__Assignment__
Where the records below have a line with "workloads", that line is to be copied.

Items from a data source:
== == ==
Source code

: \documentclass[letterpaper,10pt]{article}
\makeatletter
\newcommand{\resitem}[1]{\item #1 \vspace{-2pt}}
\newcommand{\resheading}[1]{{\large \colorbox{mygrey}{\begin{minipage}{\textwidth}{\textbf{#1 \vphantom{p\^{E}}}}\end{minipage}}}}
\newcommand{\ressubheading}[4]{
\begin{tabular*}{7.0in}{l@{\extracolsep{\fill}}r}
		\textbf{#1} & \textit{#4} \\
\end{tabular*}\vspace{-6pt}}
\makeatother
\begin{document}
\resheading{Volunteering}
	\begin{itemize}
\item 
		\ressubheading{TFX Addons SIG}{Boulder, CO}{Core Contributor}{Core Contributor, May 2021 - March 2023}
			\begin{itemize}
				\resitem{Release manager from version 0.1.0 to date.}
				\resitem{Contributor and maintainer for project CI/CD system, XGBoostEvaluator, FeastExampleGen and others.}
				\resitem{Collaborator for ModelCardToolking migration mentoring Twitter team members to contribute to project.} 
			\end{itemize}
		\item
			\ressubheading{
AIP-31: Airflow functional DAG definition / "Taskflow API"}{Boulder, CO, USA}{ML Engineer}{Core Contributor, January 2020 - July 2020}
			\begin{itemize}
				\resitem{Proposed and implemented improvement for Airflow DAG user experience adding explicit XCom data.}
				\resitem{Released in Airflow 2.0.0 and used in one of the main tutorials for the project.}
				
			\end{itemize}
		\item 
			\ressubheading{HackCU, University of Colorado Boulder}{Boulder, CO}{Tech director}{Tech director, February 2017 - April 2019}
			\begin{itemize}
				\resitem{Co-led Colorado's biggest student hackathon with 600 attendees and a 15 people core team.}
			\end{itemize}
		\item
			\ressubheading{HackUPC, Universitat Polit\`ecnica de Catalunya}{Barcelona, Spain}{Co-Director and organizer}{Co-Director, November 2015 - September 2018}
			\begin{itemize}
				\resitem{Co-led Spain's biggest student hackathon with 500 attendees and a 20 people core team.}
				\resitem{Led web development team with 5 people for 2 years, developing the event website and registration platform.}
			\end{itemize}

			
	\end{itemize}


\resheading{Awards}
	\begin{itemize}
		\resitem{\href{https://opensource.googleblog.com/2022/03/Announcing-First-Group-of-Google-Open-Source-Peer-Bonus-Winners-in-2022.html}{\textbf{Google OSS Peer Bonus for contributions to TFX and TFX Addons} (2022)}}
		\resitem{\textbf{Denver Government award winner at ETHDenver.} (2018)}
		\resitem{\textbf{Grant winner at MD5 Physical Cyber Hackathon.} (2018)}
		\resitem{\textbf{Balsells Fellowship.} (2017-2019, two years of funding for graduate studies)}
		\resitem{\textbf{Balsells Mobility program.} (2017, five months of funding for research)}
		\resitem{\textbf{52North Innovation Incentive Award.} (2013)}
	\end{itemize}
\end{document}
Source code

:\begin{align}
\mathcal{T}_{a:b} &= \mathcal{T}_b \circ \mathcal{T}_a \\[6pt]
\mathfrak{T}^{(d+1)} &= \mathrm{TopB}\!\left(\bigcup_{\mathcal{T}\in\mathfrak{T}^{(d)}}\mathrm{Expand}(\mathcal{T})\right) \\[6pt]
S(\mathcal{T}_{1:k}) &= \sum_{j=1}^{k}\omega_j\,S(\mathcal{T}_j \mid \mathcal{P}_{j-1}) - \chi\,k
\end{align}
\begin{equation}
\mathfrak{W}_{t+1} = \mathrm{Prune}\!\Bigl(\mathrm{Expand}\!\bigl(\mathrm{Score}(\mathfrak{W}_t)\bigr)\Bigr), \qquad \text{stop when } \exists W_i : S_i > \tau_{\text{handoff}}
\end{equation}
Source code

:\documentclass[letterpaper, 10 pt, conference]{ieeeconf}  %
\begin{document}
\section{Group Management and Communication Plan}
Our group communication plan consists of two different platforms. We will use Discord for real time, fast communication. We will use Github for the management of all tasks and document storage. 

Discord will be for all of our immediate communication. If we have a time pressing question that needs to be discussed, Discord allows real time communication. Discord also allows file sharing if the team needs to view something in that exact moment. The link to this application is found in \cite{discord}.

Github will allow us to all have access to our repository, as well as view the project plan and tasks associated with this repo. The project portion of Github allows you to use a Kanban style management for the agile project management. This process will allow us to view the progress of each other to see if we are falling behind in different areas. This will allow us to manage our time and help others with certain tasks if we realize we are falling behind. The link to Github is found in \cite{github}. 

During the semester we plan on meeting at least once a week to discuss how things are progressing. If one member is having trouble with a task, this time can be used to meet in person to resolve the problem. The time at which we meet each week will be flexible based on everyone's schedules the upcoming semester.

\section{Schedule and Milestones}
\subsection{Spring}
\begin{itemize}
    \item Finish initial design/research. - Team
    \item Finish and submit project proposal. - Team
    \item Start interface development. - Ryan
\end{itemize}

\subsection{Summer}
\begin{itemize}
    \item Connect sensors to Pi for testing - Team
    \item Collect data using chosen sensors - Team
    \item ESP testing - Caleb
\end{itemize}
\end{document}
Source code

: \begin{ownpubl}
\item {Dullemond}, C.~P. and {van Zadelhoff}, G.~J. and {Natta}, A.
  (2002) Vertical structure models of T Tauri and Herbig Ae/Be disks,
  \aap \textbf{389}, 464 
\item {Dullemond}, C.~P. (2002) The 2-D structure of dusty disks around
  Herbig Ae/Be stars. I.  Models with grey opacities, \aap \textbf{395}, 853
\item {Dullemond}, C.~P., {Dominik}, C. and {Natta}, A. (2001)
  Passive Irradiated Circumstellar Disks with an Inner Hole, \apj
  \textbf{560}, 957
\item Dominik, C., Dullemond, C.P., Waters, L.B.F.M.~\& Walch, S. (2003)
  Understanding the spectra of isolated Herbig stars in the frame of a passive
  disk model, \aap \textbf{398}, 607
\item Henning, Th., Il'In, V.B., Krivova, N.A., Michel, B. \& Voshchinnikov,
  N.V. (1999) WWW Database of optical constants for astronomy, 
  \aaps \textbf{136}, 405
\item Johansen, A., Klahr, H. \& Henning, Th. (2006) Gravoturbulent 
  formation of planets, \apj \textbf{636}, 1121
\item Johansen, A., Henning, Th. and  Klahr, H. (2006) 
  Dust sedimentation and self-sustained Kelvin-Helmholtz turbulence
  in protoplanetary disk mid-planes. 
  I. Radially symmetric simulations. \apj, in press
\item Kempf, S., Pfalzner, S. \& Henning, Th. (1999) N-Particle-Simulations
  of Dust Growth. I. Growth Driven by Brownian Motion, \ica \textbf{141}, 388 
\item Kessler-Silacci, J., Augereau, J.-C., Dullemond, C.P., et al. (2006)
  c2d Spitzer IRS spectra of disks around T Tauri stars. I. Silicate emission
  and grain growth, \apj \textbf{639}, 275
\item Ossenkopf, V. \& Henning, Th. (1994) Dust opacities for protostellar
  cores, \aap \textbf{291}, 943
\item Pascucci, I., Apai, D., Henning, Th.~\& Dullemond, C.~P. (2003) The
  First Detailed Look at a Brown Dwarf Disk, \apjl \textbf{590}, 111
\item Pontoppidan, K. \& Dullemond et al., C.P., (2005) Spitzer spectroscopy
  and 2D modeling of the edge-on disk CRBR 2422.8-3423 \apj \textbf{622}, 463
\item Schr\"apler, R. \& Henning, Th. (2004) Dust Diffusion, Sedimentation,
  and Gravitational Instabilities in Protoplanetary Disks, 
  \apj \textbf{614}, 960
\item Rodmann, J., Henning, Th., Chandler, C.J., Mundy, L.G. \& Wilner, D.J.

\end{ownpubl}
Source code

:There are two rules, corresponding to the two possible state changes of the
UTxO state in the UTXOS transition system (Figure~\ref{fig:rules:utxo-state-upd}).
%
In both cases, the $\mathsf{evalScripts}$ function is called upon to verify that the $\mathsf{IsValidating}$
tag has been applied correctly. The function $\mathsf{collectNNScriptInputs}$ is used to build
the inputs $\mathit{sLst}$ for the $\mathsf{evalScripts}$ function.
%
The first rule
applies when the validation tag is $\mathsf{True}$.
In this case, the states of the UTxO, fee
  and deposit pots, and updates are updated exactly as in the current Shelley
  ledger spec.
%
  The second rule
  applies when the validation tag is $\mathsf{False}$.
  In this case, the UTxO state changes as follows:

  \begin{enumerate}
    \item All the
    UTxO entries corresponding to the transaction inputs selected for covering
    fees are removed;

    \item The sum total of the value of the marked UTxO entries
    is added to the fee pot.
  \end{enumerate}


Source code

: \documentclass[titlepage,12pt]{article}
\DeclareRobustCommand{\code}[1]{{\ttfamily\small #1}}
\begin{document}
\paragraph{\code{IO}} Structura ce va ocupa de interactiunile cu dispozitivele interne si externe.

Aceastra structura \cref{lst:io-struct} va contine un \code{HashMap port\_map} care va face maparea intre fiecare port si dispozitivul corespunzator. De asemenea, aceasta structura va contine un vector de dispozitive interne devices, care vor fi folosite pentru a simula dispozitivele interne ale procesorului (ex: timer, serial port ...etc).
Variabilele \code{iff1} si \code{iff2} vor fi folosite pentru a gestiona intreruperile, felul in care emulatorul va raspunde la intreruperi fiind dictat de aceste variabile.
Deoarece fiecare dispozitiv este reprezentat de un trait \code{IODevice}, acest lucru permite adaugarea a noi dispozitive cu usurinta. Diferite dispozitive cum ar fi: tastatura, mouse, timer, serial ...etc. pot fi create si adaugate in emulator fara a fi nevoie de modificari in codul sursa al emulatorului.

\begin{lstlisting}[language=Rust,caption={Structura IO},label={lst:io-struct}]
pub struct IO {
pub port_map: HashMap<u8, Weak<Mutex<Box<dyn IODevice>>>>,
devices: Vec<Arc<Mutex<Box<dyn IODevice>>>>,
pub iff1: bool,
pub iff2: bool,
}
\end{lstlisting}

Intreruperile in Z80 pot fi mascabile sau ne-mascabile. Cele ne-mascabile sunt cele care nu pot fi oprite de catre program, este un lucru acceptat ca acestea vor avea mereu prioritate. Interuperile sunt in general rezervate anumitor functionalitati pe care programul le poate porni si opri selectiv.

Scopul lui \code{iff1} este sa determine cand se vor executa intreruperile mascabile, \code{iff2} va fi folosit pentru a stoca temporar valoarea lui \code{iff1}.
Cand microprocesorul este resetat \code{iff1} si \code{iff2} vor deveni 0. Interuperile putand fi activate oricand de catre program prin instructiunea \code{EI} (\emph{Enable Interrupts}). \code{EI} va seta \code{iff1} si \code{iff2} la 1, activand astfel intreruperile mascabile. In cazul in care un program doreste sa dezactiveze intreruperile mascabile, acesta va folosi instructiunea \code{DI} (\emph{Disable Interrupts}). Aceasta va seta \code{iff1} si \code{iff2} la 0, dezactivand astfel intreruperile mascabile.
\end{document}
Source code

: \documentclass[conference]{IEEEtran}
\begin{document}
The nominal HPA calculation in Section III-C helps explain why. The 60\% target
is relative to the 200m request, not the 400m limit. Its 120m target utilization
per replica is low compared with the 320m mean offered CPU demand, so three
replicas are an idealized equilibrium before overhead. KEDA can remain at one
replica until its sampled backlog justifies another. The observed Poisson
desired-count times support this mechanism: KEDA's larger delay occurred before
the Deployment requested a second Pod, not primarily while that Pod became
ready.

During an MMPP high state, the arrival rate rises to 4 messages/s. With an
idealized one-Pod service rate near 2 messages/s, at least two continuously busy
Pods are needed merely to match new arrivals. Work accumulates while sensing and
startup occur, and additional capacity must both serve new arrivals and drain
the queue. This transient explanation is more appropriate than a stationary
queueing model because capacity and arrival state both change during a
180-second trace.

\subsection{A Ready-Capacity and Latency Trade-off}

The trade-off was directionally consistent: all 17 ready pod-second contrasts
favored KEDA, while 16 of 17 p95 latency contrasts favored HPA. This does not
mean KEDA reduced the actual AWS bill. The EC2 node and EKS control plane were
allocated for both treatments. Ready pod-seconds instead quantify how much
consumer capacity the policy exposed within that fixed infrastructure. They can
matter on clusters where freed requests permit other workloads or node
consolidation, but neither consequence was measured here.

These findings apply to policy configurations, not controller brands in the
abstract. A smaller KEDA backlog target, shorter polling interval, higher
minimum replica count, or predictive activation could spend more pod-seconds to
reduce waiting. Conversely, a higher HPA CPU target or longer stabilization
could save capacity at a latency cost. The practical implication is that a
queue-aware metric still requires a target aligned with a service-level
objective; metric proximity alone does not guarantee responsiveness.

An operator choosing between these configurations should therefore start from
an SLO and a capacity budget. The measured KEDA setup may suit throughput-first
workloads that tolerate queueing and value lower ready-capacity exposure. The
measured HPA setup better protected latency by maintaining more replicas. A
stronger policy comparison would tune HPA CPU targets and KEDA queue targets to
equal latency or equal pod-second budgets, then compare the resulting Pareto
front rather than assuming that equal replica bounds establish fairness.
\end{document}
== == ==
__Answer to this task__
matter on clusters where freed requests permit other workloads or node
workloads that tolerate queueing and value lower ready-capacity exposure. The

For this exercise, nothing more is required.